Camilla negó con la cabeza, lenta, resueltamente. Sus enormes tetas rozaron mi pecho mientras se inclinaba aún más hacia mí.
—Oficial Megan… —dijo en voz baja, con el acento acentuándose por la emoción—. No quiero morir. Y creo… creo que es mejor seguir al Amo que… a mi marido derrochador.
La palabra Amo se deslizó de su lengua como la miel: densa, deliberada.
No pude evitar la lenta y satisfecha sonrisa que se extendió por mi rostro. Mi polla se endureció contra su cadera; ella lo sintió, se movió de nuevo, apretándose más contra mí.
Megan se quedó mirando, con la mandíbula tensa, sus ojos saltando del rostro sonrojado de Camilla a mi mano que todavía le agarraba el culo.
—Lo dices en serio —dijo Megan secamente—. De verdad vas a arrodillarte ante él. A dejar que te use.
Camilla le sostuvo la mirada, sin avergonzarse.
—Ya me arrodillo todas las noches en mis sueños —respondió suavemente—. Por comida. Por seguridad. Esto… esto es simplemente honesto. Él no finge ser amable. Él simplemente… toma. Y da a cambio.

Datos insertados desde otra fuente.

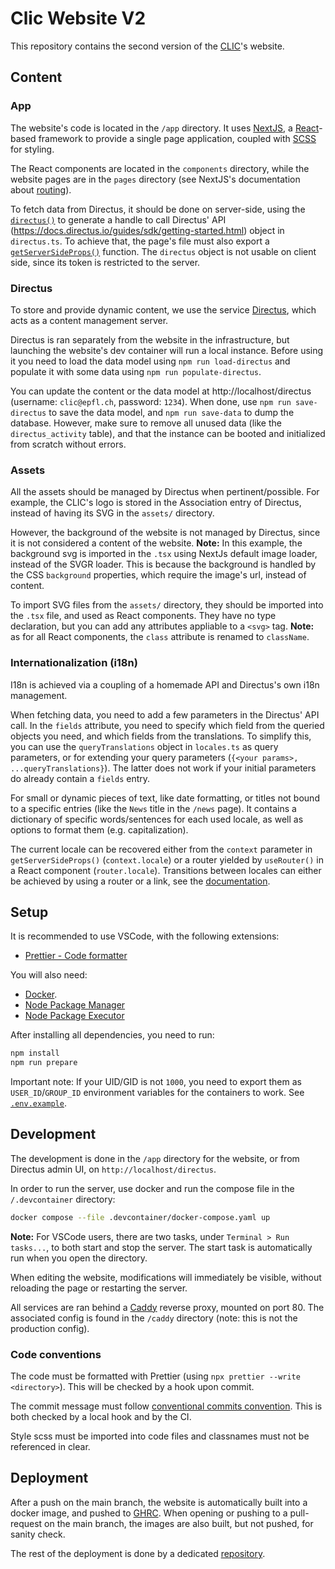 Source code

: # Clic Website V2

This repository contains the second version of the [CLIC](https://clic.epfl.ch)'s website.

## Content

### App

The website's code is located in the `/app` directory. It uses [NextJS](https://nextjs.org/), a [React](https://react.dev/)-based framework to provide a single page application, coupled with [SCSS](https://sass-lang.com/documentation/syntax/#scss) for styling.

The React components are located in the `components` directory, while the website pages are in the `pages` directory (see NextJS's documentation about [routing](https://nextjs.org/docs/pages/building-your-application/routing/pages-and-layouts)).

To fetch data from Directus, it should be done on server-side, using the [`directus()`](./app/src/directus.ts) to generate a handle to call Directus' API (https://docs.directus.io/guides/sdk/getting-started.html) object in `directus.ts`. To achieve that, the page's file must also export a [`getServerSideProps()`](https://nextjs.org/docs/pages/building-your-application/data-fetching/get-server-side-props) function. The `directus` object is not usable on client side, since its token is restricted to the server.

### Directus

To store and provide dynamic content, we use the service [Directus](https://directus.io/), which acts as a content management server.

Directus is ran separately from the website in the infrastructure, but launching the website's dev container will run a local instance. Before using it you need to load the data model using `npm run load-directus` and populate it with some data using `npm run populate-directus`.

You can update the content or the data model at http://localhost/directus (username: `clic@epfl.ch`, password: `1234`). When done, use `npm run save-directus` to save the data model, and `npm run save-data` to dump the database. However, make sure to remove all unused data (like the `directus_activity` table), and that the instance can be booted and initialized from scratch without errors.

### Assets

All the assets should be managed by Directus when pertinent/possible. For example, the CLIC's logo is stored in the Association entry of Directus, instead of having its SVG in the `assets/` directory.

However, the background of the website is not managed by Directus, since it is not considered a content of the website. **Note:** In this example, the background svg is imported in the `.tsx` using NextJs default image loader, instead of the SVGR loader. This is because the background is handled by the CSS `background` properties, which require the image's url, instead of content.

To import SVG files from the `assets/` directory, they should be imported into the `.tsx` file, and used as React components. They have no type declaration, but you can add any attributes appliable to a `<svg>` tag. **Note:** as for all React components, the `class` attribute is renamed to `className`.

### Internationalization (i18n)

I18n is achieved via a coupling of a homemade API and Directus's own i18n management.

When fetching data, you need to add a few parameters in the Directus' API call. In the `fields` attribute, you need to specify which field from the queried objects you need, and which fields from the translations. To simplify this, you can use the `queryTranslations` object in `locales.ts` as query parameters, or for extending your query parameters (`{<your params>, ...queryTranslations}`). The latter does not work if your initial parameters do already contain a `fields` entry.

For small or dynamic pieces of text, like date formatting, or titles not bound to a specific entries (like the `News` title in the `/news` page). It contains a dictionary of specific words/sentences for each used locale, as well as options to format them (e.g. capitalization).

The current locale can be recovered either from the `context` parameter in `getServerSideProps()` (`context.locale`) or a router yielded by `useRouter()` in a React component (`router.locale`). Transitions between locales can either be achieved by using a router or a link, see the [documentation](https://nextjs.org/docs/pages/building-your-application/routing/internationalization#transition-between-locales).

## Setup

It is recommended to use VSCode, with the following extensions:

- [Prettier - Code formatter](https://marketplace.visualstudio.com/items?itemName=esbenp.prettier-vscode)

You will also need:

- [Docker](https://www.docker.com/).
- [Node Package Manager](https://www.npmjs.com/)
- [Node Package Executor](https://www.npmjs.com/package/npx)

After installing all dependencies, you need to run:

```sh
npm install
npm run prepare
```

Important note: If your UID/GID is not `1000`, you need to export them as `USER_ID`/`GROUP_ID` environment variables for the containers to work. See [`.env.example`](.env.example).

## Development

The development is done in the `/app` directory for the website, or from Directus admin UI, on `http://localhost/directus`.

In order to run the server, use docker and run the compose file in the `/.devcontainer` directory:

```sh
docker compose --file .devcontainer/docker-compose.yaml up
```

**Note:** For VSCode users, there are two tasks, under `Terminal > Run tasks...`, to both start and stop the server. The start task is automatically run when you open the directory.

When editing the website, modifications will immediately be visible, without reloading the page or restarting the server.

All services are ran behind a [Caddy](https://caddyserver.com/) reverse proxy, mounted on port 80. The associated config is found in the `/caddy` directory (note: this is not the production config).

### Code conventions

The code must be formatted with Prettier (using `npx prettier --write <directory>`). This will be checked by a hook upon commit.

The commit message must follow [conventional commits convention](https://gist.github.com/qoomon/5dfcdf8eec66a051ecd85625518cfd13). This is both checked by a local hook and by the CI.

Style scss must be imported into code files and classnames must not be referenced in clear.

## Deployment

After a push on the main branch, the website is automatically built into a docker image, and pushed to [GHRC](https://docs.github.com/en/packages/working-with-a-github-packages-registry/working-with-the-container-registry). When opening or pushing to a pull-request on the main branch, the images are also built, but not pushed, for sanity check.

The rest of the deployment is done by a dedicated [repository](https://github.com/clicepfl/clic-website-v2-infra).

Prefiero que me posean y me alimenten a ser libre y morir de hambre.
Megan exhaló —con dureza, frustrada—, pero no discutió más. Solo me miró, larga y calculadoramente.
—Las estás coleccionando como trofeos —masculló.
Volví a apretar el culo de Camilla, haciendo que jadeara suavemente.
—Solo a las que suplican —dije—. Y ella lo hace con mucha gracia.
Camilla gimió —en voz baja, necesitada—, sus caderas meciéndose una vez contra mi mano.